+++ LISTED ENTRIES +++

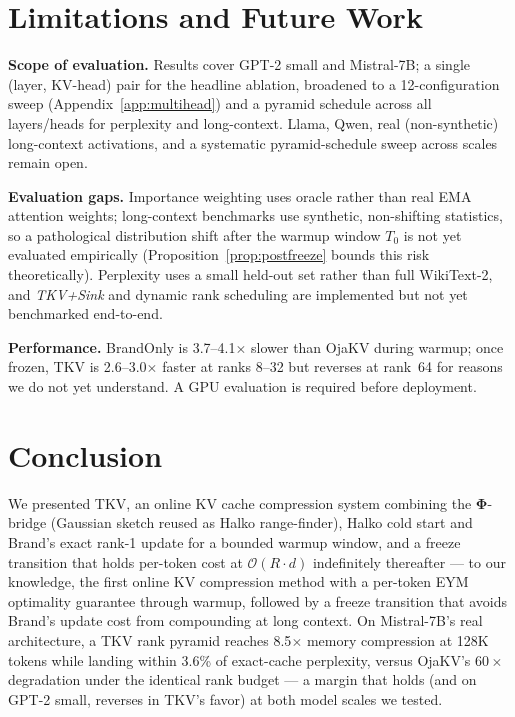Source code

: \documentclass{article}
\let\PhiSymbol\Phi
\renewcommand{\Phi}{\boldsymbol{\PhiSymbol}}
\begin{document}
\section{Limitations and Future Work}
\label{sec:limitations}

\textbf{Scope of evaluation.}  Results cover GPT-2 small and Mistral-7B; a
single (layer, KV-head) pair for the headline ablation, broadened to a
12-configuration sweep (Appendix~\ref{app:multihead}) and a pyramid
schedule across all layers/heads for perplexity and long-context.  Llama,
Qwen, real (non-synthetic) long-context activations, and a systematic
pyramid-schedule sweep across scales remain open.

\textbf{Evaluation gaps.}  Importance weighting uses oracle rather than
real EMA attention weights; long-context benchmarks use synthetic,
non-shifting statistics, so a pathological distribution shift after the
warmup window $T_0$ is not yet evaluated empirically
(Proposition~\ref{prop:postfreeze} bounds this risk theoretically).
Perplexity uses a small held-out set rather than full WikiText-2, and
\emph{TKV+Sink} and dynamic rank scheduling are implemented but not yet
benchmarked end-to-end.

\textbf{Performance.}  BrandOnly is 3.7--4.1$\times$ slower than OjaKV
during warmup; once frozen, TKV is 2.6--3.0$\times$ faster at ranks 8--32
but reverses at rank~64 for reasons we do not yet understand.  A GPU
evaluation is required before deployment.

\section{Conclusion}

We presented TKV, an online KV cache compression system combining the
$\Phi$-bridge (Gaussian sketch reused as Halko range-finder), Halko cold
start and Brand's exact rank-1 update for a bounded warmup window, and a
freeze transition that holds per-token cost at $\mathcal{O}(R{\cdot}d)$
indefinitely thereafter --- to our knowledge, the first online KV
compression method with a per-token EYM optimality guarantee through
warmup, followed by a freeze transition that avoids Brand's update cost
from compounding at long context.  On Mistral-7B's real architecture, a TKV
rank pyramid reaches 8.5$\times$ memory compression at 128K tokens while
landing within 3.6\% of exact-cache perplexity, versus OjaKV's $60\times$
degradation under the identical rank budget --- a margin that holds (and on
GPT-2 small, reverses in TKV's favor) at both model scales we tested.
\end{document}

+++

WHAT NEEDS TO BE DONE | Count the lines above that include the word "sweep". Reply with that number alone.

SOLUTION FOR THIS TASK | 2